## Prompt
Output, exactly as written, the lines below starting at the line containing "of the Jacobian''." and ending at the line containing "bits, flip-flops, memory". Drop the pictures and keep both end lines.

Source texts of formatted documents:
=== Section Start ===

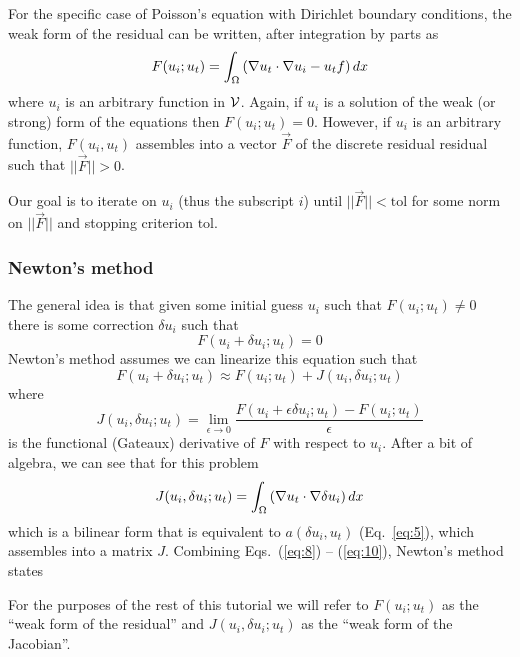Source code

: For the specific case of Poisson's equation with Dirichlet boundary conditions,
the weak form of the residual can be written, after integration by
parts as
\begin{equation}
  \label{eq:4}
  F(u_{i};u_{t}) = \int_{\Omega}
  \left(
    \nabla u_{t}\cdot\nabla u_{i} - u_{t}f
  \right)dx
\end{equation}
where $u_{i}$ is an arbitrary function in $\mathcal{V}$.   Again, if
$u_{i}$ is a solution of the weak (or strong) form of the equations
then $F(u_{i};u_{t})=0$.  However, if  $u_{i}$ is an arbitrary
function, $F(u_{i},u_{t})$ assembles into a vector $\vec{F}$ of the
discrete residual residual such that $||\vec{F}||>0$.  

Our goal is to iterate on $u_{i}$ (thus the subscript
$i$) until $||\vec{F}||<\mathrm{tol}$ for some norm on $||\vec{F}||$ and stopping
criterion $\mathrm{tol}$.

\subsubsection{Newton's method}
\label{sec:newtons-method}

The general idea is that given some initial guess $u_{i}$ such that
$F(u_{i}; u_{t}) \neq 0$ there is some correction $\delta u_{i}$ such
that
\begin{equation}
  \label{eq:8}
  F(u_{i} + \delta u_{i}; u_{t}) = 0
\end{equation}
Newton's method assumes we can linearize this equation such that
\begin{equation}
  \label{eq:9}
   F(u_{i} + \delta u_{i}; u_{t}) \approx F(u_{i};u_{t}) +
   J(u_{i},\delta u_{i}; u_{t})
\end{equation}
where 
\begin{equation}
  \label{eq:10}
  J(u_{i},\delta u_{i}; u_{t}) = \lim_{\epsilon\rightarrow 0}
  \frac{F(u_{i}+\epsilon\delta u_{i};u_{t}) - F(u_{i};u_{t})}{\epsilon}
\end{equation}
is the functional (Gateaux) derivative of $F$ with respect to
$u_{i}$.  After a bit of algebra, we can see that for this problem
\begin{equation}
  \label{eq:11}
  J(u_{i},\delta u_{i}; u_{t}) = \int_{\Omega} \left(
    \nabla u_{t}\cdot\nabla \delta u_{i} \right)dx
\end{equation}
which is a bilinear form that is equivalent to $a(\delta u_{i},u_{t})$
(Eq.\ \ref{eq:5}), which assembles into a matrix $J$. Combining Eqs.\
(\ref{eq:8}) -- (\ref{eq:10}), Newton's method
states
\begin{quote}
\end{quote}
For the purposes of the rest of this tutorial we will refer to
$F(u_{i};u_{t})$ as the ``weak form of the residual'' and
$J(u_{i},\delta u_{i};u_{t})$ as the ``weak form of the Jacobian''.

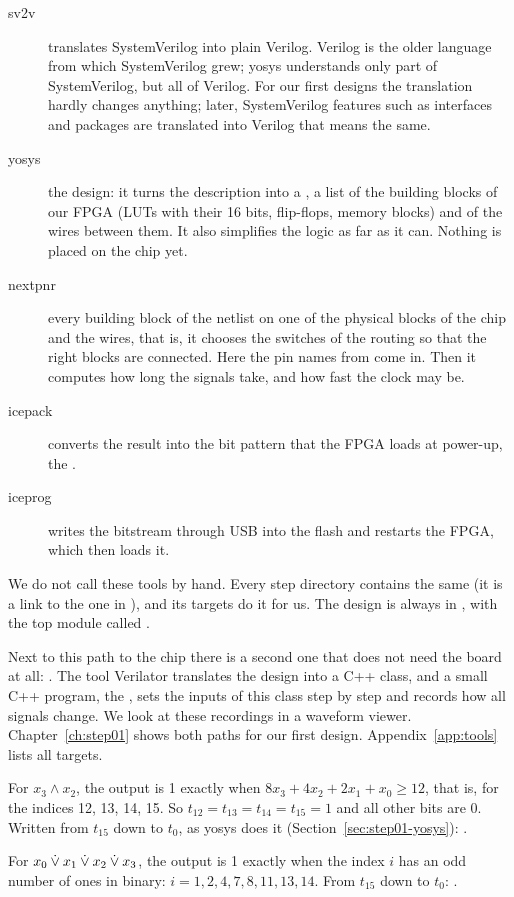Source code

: \begin{description}
\item[sv2v] translates SystemVerilog into plain Verilog. Verilog is the older
  language from which SystemVerilog grew; yosys understands only part of
  SystemVerilog, but all of Verilog. For our first designs the translation
  hardly changes anything; later, SystemVerilog features such as interfaces
  and packages are translated into Verilog that means the same.
\item[yosys]  the design: it turns the description into a
  , a list of the building blocks of our FPGA (LUTs with their 16
  bits, flip-flops, memory blocks) and of the wires between them. It also
  simplifies the logic as far as it can. Nothing is placed on the chip yet.
\item[nextpnr]  every building block of the netlist on one of the
  physical blocks of the chip and  the wires, that is, it chooses
  the switches of the routing so that the right blocks are connected. Here the
  pin names from  come in. Then it computes how long the
  signals take, and how fast the clock may be.
\item[icepack] converts the result into the bit pattern that the FPGA loads at
  power-up, the .
\item[iceprog] writes the bitstream through USB into the flash and restarts
  the FPGA, which then loads it.
\end{description}

We do not call these tools by hand. Every step directory contains the same
 (it is a link to the one in ), and its
targets do it for us. The design is always in , with the top
module called .

Next to this path to the chip there is a second one that does not need the
board at all: . The tool Verilator translates the design into
a C++ class, and a small C++ program, the , sets the inputs of
this class step by step and records how all signals change. We look at these
recordings in a waveform viewer. Chapter~\ref{ch:step01} shows both paths for
our first design. Appendix~\ref{app:tools} lists all  targets.

\solutions

\solution
For $x_3 \wedge x_2$, the output is 1 exactly when $8x_3 + 4x_2 + 2x_1 + x_0
\ge 12$, that is, for the indices 12, 13, 14, 15. So $t_{12} = t_{13} = t_{14}
= t_{15} = 1$ and all other bits are 0. Written from $t_{15}$ down to $t_0$, as
yosys does it (Section~\ref{sec:step01-yosys}):
.

For $x_0 \xor x_1 \xor x_2 \xor x_3$, the output is 1 exactly when the
index $i$ has an odd number of ones in binary: $i = 1, 2, 4, 7, 8, 11, 13, 14$.
From $t_{15}$ down to $t_0$: .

=== Section End ===

## Exercise response
$J(u_{i},\delta u_{i};u_{t})$ as the ``weak form of the Jacobian''.

Source code

: \begin{description}
\item[sv2v] translates SystemVerilog into plain Verilog. Verilog is the older
  language from which SystemVerilog grew; yosys understands only part of
  SystemVerilog, but all of Verilog. For our first designs the translation
  hardly changes anything; later, SystemVerilog features such as interfaces
  and packages are translated into Verilog that means the same.
\item[yosys]  the design: it turns the description into a
  , a list of the building blocks of our FPGA (LUTs with their 16
  bits, flip-flops, memory blocks) and of the wires between them. It also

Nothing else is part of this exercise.